While Washington strategy advisers came and went, one arbiter remained for seven years a constant. The man who would play a role in the making of America’s Vietnam tragedy second only to that of Lyndon Johnson was among the more unlikely knights at the court of Camelot. Robert McNamara was forty-four when in 1961 he first entered his huge Pentagon office, 3E 880. He never seemed to have been young and feckless: administration sophisticates whispered in mockery that he practised the Twist at home in front of a mirror, lest he embarrass himself when making a dancing debut at the White House. This former star of Harvard Business School and wunderkind boss of Ford Motors had risen from a humble Californian background by brainpower and unremitting, humourless toil. McNamara’s character recalls a line about a numerate British statesman: ‘He uses figures as if they were adjectives.’ When this former Eagle Scout took his loved ones hiking on weekends, he was alleged to slide-rule what his children and tiny wife Margy should carry in their rucksacks. He accepted the defence job because he was irresistibly attracted by the opportunity to exercise power. Outside the family, he was a cold man who could scarcely be called a moral one: in 1961 he endorsed the fiction of the strategic ‘missile gap’, and made shamelessly baseless attacks on his predecessor Thomas Gates.

McNamara’s office became a dynamo room: for programming a missile build-up; expanding the army in response to the Berlin crisis; promoting new weapons systems. During the October 1962 Cuban drama, it was McNamara who conceived the US Navy blockade. He seemed devoid of self-doubt, and believed that a good decision should also be a fast one. His obsession with control caused him to deplore loose talk: he waged war on military leakers, and sought himself to preside as the sole public voice of America’s armed forces.
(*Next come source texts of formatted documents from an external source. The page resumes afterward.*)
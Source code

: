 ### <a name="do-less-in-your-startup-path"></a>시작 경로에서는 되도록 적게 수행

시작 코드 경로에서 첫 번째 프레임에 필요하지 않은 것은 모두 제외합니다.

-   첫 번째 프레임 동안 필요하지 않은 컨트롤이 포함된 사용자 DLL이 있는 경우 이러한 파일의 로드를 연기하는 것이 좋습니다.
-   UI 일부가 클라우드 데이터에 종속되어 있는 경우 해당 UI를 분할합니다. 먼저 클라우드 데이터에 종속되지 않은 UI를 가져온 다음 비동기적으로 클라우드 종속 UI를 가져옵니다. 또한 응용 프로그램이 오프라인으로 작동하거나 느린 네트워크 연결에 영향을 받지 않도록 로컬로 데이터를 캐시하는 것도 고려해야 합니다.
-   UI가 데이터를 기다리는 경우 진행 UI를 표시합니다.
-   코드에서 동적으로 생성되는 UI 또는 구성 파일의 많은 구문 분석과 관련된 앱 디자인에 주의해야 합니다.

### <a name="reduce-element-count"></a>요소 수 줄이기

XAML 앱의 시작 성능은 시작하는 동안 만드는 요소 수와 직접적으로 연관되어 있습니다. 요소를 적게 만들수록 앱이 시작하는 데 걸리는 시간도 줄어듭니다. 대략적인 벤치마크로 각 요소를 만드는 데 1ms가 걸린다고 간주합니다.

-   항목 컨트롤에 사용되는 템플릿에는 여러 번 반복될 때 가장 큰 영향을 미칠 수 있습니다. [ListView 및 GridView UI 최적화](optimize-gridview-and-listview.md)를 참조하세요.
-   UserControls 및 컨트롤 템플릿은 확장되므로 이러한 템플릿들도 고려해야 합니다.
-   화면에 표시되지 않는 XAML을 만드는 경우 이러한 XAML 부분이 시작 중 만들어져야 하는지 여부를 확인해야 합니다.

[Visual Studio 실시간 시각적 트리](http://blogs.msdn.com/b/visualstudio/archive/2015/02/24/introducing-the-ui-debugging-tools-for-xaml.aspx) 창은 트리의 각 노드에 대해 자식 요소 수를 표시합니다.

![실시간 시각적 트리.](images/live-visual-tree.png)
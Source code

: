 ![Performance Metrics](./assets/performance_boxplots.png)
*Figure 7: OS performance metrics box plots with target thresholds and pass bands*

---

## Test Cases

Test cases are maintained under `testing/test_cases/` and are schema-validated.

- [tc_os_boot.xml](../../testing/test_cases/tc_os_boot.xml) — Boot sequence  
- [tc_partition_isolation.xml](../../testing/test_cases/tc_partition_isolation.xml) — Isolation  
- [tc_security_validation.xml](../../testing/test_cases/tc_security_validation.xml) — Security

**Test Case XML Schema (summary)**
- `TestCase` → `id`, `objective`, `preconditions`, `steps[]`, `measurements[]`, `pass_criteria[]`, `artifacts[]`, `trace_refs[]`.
McNamara told the Senate in September 1961: ‘There is no true historical parallel to the drive of Soviet Communist imperialism to colonize the world … [No dictator] has ever been so well organized, possessed so many instruments of destruction.’ He was unafraid of telling outright lies in the cause of countering the Soviet menace – a habit that would eventually destroy his reputation. Testifying to Congress, he reeled off data that was hailed as evidence of his extraordinary powers of recall: Lt. Gen. Fred Weyand, however, observed that many of the secretary’s ‘facts’ were simply wrong. Although a committed Cold Warrior, in the first year of the administration he opposed a penny-parcel commitment in Vietnam: ‘We would be almost certain to get increasingly mired down in an inconclusive struggle.’ Alternatively, if the US made a big troop commitment, ‘the struggle may be prolonged and Hanoi and [Beijing] may intervene overtly … Success will depend on factors many of which are not within our control – notably the conduct of Diem himself.’

But then McNamara changed his mind. In May 1962 he paid his first visit to Vietnam. Paul Harkins, the fantasist who commanded MACV, hosted the trip. The general was given an advance list of the defense secretary’s questions, so that he had time to frame plausible answers, founded on statistics such as McNamara loved, though wholly fanciful. Harkins asserted that American aid was empowering the Diem regime to defeat the communist insurgency, though even as the secretary was being briefed at Binh Duong, an ARVN convoy was attacked nearby, five men killed. While he toured the northerly base at Danang, the Vietcong blew up a troop train ten miles away, killing twenty-seven people and wounding thirty. McNamara told young UPI reporter Neil Sheehan, ‘Every quantitative measurement we have shows that we’re winning.’ He did not perceive that the ‘quantitative measurements’ were being pulled out of the air by Harkins, of whom Sheehan wrote later: ‘He willed himself to believe what he wished to believe and to reject what he wished to reject.’